I had very long arguments with every digital arts professor I had in University about what actually defines digital art. One of them told me that yes, if I make a sculpture that included an LCD playing a video I made on an analog camera, it’s digital art. One of them told me that a computer was analogous to a camera, but couldn’t rectify the fact that my computer IS a camera.

The big argument came during a course whose final project was a website. I decided to do an experiment: I took a techno track I’d made the year before and re-recorded it with acoustic instruments. I put both tracks on a song review website, and logged the reactions to this song that exists in digital and analog. I put together a neat looking website and developed a really useful animation technique that I still haven’t found a way to improve four years later. I even came up with a snappy, art-school name: Reorganification.

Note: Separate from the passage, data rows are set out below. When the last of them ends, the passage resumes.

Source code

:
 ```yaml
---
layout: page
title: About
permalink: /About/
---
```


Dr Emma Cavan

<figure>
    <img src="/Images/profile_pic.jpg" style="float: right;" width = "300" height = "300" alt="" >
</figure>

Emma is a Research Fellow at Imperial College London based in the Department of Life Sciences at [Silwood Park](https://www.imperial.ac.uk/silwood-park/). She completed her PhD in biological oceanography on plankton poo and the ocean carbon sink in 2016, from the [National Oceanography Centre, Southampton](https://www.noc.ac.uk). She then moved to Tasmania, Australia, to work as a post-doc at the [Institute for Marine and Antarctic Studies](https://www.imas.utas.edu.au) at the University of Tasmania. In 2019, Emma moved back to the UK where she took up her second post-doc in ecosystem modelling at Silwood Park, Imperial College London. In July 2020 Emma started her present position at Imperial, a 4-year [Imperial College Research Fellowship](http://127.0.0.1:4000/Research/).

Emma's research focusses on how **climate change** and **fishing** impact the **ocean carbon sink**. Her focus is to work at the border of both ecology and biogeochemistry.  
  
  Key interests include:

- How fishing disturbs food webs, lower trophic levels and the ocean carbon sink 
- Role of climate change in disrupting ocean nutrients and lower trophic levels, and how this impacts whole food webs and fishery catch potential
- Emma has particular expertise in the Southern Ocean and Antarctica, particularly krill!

During the critique, my professor came down really hard on me for not creating website art, but rather art that was being displayed on a (pretty) website. My argument was that it was all web-based: the site, the track reviewing, the animation, etc. How is it NOT website art? In fact, it was more website art than any of the “examples” that she had given the class, and far more than the rest of the class. Her argument was about the experimental aspect of these other projects she showed me, and that mine was still just a display mechanism.

So I was getting critiqued for not experimenting even though I went ahead and developed a technique I’ve never seemed before. I used the Internet’s immediate results to do an experiment that was impossible in analog life. I made a commentary on the parallel existence of digital and analog art.

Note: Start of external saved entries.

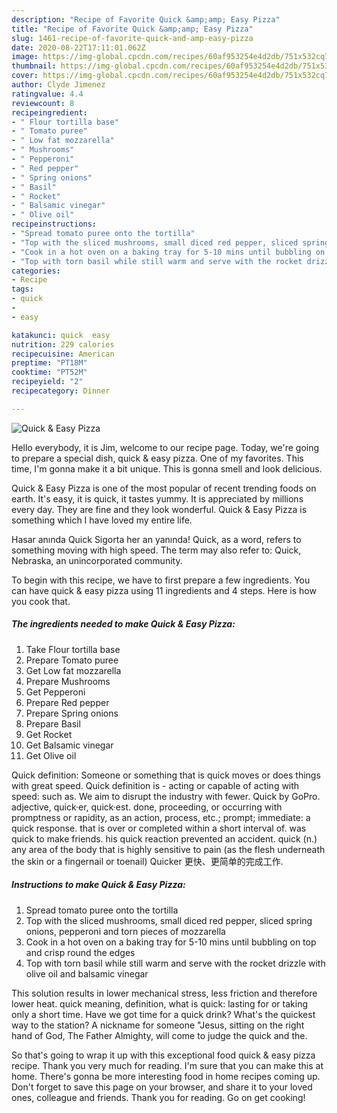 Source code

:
 ```yaml
---
description: "Recipe of Favorite Quick &amp;amp; Easy Pizza"
title: "Recipe of Favorite Quick &amp;amp; Easy Pizza"
slug: 1461-recipe-of-favorite-quick-and-amp-easy-pizza
date: 2020-08-22T17:11:01.062Z
image: https://img-global.cpcdn.com/recipes/60af953254e4d2db/751x532cq70/quick-easy-pizza-recipe-main-photo.jpg
thumbnail: https://img-global.cpcdn.com/recipes/60af953254e4d2db/751x532cq70/quick-easy-pizza-recipe-main-photo.jpg
cover: https://img-global.cpcdn.com/recipes/60af953254e4d2db/751x532cq70/quick-easy-pizza-recipe-main-photo.jpg
author: Clyde Jimenez
ratingvalue: 4.4
reviewcount: 8
recipeingredient:
- " Flour tortilla base"
- " Tomato puree"
- " Low fat mozzarella"
- " Mushrooms"
- " Pepperoni"
- " Red pepper"
- " Spring onions"
- " Basil"
- " Rocket"
- " Balsamic vinegar"
- " Olive oil"
recipeinstructions:
- "Spread tomato puree onto the tortilla"
- "Top with the sliced mushrooms, small diced red pepper, sliced spring onions, pepperoni and torn pieces of mozzarella"
- "Cook in a hot oven on a baking tray for 5-10 mins until bubbling on top and crisp round the edges"
- "Top with torn basil while still warm and serve with the rocket drizzle with olive oil and balsamic vinegar"
categories:
- Recipe
tags:
- quick
- 
- easy

katakunci: quick  easy 
nutrition: 229 calories
recipecuisine: American
preptime: "PT18M"
cooktime: "PT52M"
recipeyield: "2"
recipecategory: Dinner

---
```



![Quick &amp; Easy Pizza](https://img-global.cpcdn.com/recipes/60af953254e4d2db/751x532cq70/quick-easy-pizza-recipe-main-photo.jpg)

Hello everybody, it is Jim, welcome to our recipe page. Today, we're going to prepare a special dish, quick &amp; easy pizza. One of my favorites. This time, I'm gonna make it a bit unique. This is gonna smell and look delicious.

Quick &amp; Easy Pizza is one of the most popular of recent trending foods on earth. It's easy, it is quick, it tastes yummy. It is appreciated by millions every day. They are fine and they look wonderful. Quick &amp; Easy Pizza is something which I have loved my entire life.

Hasar anında Quick Sigorta her an yanında! Quick, as a word, refers to something moving with high speed. The term may also refer to: Quick, Nebraska, an unincorporated community.


To begin with this recipe, we have to first prepare a few ingredients. You can have quick &amp; easy pizza using 11 ingredients and 4 steps. Here is how you cook that.

<!--inarticleads1-->

##### The ingredients needed to make Quick &amp; Easy Pizza:

1. Take  Flour tortilla base
1. Prepare  Tomato puree
1. Get  Low fat mozzarella
1. Prepare  Mushrooms
1. Get  Pepperoni
1. Prepare  Red pepper
1. Prepare  Spring onions
1. Prepare  Basil
1. Get  Rocket
1. Get  Balsamic vinegar
1. Get  Olive oil


Quick definition: Someone or something that is quick moves or does things with great speed. Quick definition is - acting or capable of acting with speed: such as. We aim to disrupt the industry with fewer. Quick by GoPro. adjective, quick·er, quick·est. done, proceeding, or occurring with promptness or rapidity, as an action, process, etc.; prompt; immediate: a quick response. that is over or completed within a short interval of. was quick to make friends. his quick reaction prevented an accident. quick (n.) any area of the body that is highly sensitive to pain (as the flesh underneath the skin or a fingernail or toenail) Quicker 更快、更简单的完成工作. 

<!--inarticleads2-->

##### Instructions to make Quick &amp; Easy Pizza:

1. Spread tomato puree onto the tortilla
1. Top with the sliced mushrooms, small diced red pepper, sliced spring onions, pepperoni and torn pieces of mozzarella
1. Cook in a hot oven on a baking tray for 5-10 mins until bubbling on top and crisp round the edges
1. Top with torn basil while still warm and serve with the rocket drizzle with olive oil and balsamic vinegar


This solution results in lower mechanical stress, less friction and therefore lower heat. quick meaning, definition, what is quick: lasting for or taking only a short time. Have we got time for a quick drink? What&#39;s the quickest way to the station? A nickname for someone &#34;Jesus, sitting on the right hand of God, The Father Almighty, will come to judge the quick and the. 

So that's going to wrap it up with this exceptional food quick &amp; easy pizza recipe. Thank you very much for reading. I'm sure that you can make this at home. There's gonna be more interesting food in home recipes coming up. Don't forget to save this page on your browser, and share it to your loved ones, colleague and friends. Thank you for reading. Go on get cooking!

I went home and starting thinking of ways to improve on my idea, but I was just annoyed and even more unimpressed with the “art” world as usual. So, I set out to annoy people. I made a splash page with a 1 and a 0 (yes and no, respectively). If you click on 1, you get a horizontal string of 1s and 0s that breaks the horizontal rule. The immediate next step for most was to click back, and then click on 0. 0 brought up a “loading screen” that was really just an animated .gif (I knew that the vast majority of the class was inexperienced enough to not check the source code/properties of the “loader”)–it gradually slowed down until it stopped at 70% and just blinked perpetually.

If you had the patience to mouse over the string of 1s and 0s, or check the source code, you’d have realized that random digits were links hidden by CSS. Links brought you to individual reviews of those tracks I’d recorded, along with an embedded mp3 (we were “taught” how to do that in class). The final 0 brought you to my initial, pretty, webpage with the animation and an explanation of the project.

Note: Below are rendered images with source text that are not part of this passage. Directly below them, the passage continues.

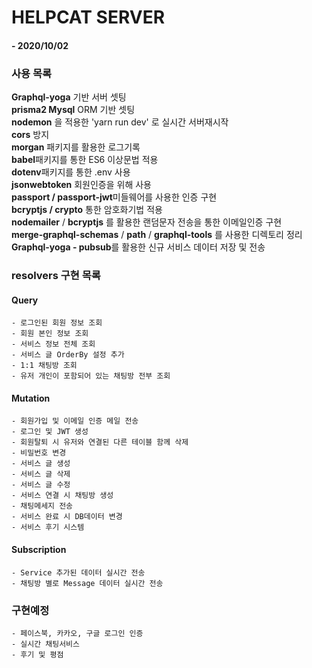 # HELPCAT SERVER

#### - 2020/10/02

### 사용 목록

**Graphql-yoga** 기반 서버 셋팅  
**prisma2 Mysql** ORM 기반 셋팅  
**nodemon** 을 적용한 'yarn run dev' 로 실시간 서버재시작  
**cors** 방지  
**morgan** 패키지를 활용한 로그기록  
**babel**패키지를 통한 ES6 이상문법 적용  
**dotenv**패키지를 통한 .env 사용  
**jsonwebtoken** 회원인증을 위해 사용  
**passport / passport-jwt**미들웨어를 사용한 인증 구현  
**bcryptjs / crypto** 통한 암호화기법 적용  
**nodemailer** / **bcryptjs** 를 활용한 랜덤문자 전송을 통한 이메일인증 구현  
**merge-graphql-schemas** / **path** / **graphql-tools** 를 사용한 디렉토리 정리  
**Graphql-yoga - pubsub**를 활용한 신규 서비스 데이터 저장 및 전송

### resolvers 구현 목록

#### Query

```
- 로그인된 회원 정보 조회
- 회원 본인 정보 조회
- 서비스 정보 전체 조회
- 서비스 글 OrderBy 설정 추가
- 1:1 채팅방 조회
- 유저 개인이 포함되어 있는 채팅방 전부 조회
```

#### Mutation

```
- 회원가입 및 이메일 인증 메일 전송
- 로그인 및 JWT 생성
- 회원탈퇴 시 유저와 연결된 다른 테이블 함께 삭제
- 비밀번호 변경
- 서비스 글 생성
- 서비스 글 삭제
- 서비스 글 수정
- 서비스 연결 시 채팅방 생성
- 채팅메세지 전송
- 서비스 완료 시 DB데이터 변경
- 서비스 후기 시스템
```

#### Subscription

```
- Service 추가된 데이터 실시간 전송
- 채팅방 별로 Message 데이터 실시간 전송
```

### 구현예정

```
- 페이스북, 카카오, 구글 로그인 인증
- 실시간 채팅서비스
- 후기 및 평점
```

I think 3 people “got” it, and went to the right spot. I saw at least 5 people waiting on the load screen for minutes at a time, getting more and more frustrated. Most of the comments I got were along the lines of “why didn’t you keep your original site?” or “this is SO annoying! I HATE YOU!” I got an A+ and realized that a lot of digital “art” is simply finding new ways to annoy your audience and calling it art.

Anyway, the point of all this is a Valleywag article on Seecoy, “two art and design students from BYU, [who] call their work vintage web. Circa 1996.” I went through my mental digital art checklist:

  • Is it annoying? Yes.
  • Are they using technology from 10+ years ago? Yes.
  • Is it poignant? No.
  • Do the artists understand their craft (i.e. the web)? No.

And yet one of the “artists”, Chris Coy, is part of an exhibit at New York’s New Museum. The silver lining is that maybe digital art is intangible enough to not survive for future generations to judge. It amazes me that people with the technology to create anything they want insist on not actually learning how.

The sad thing is that almost all the digital “artists” I’ve met are really, really nice people who are really, really excited about things. Somehow, the genre has evolved into this idea where technique and knowledge is counter-productive to creation. A nice-looking website looks too corporate to be art. Proper technique means you’re trying too hard, so it can’t be art. What is it that prevents digital advantages (i.e. instant learning, scalable techniques) from actually being used in digital art?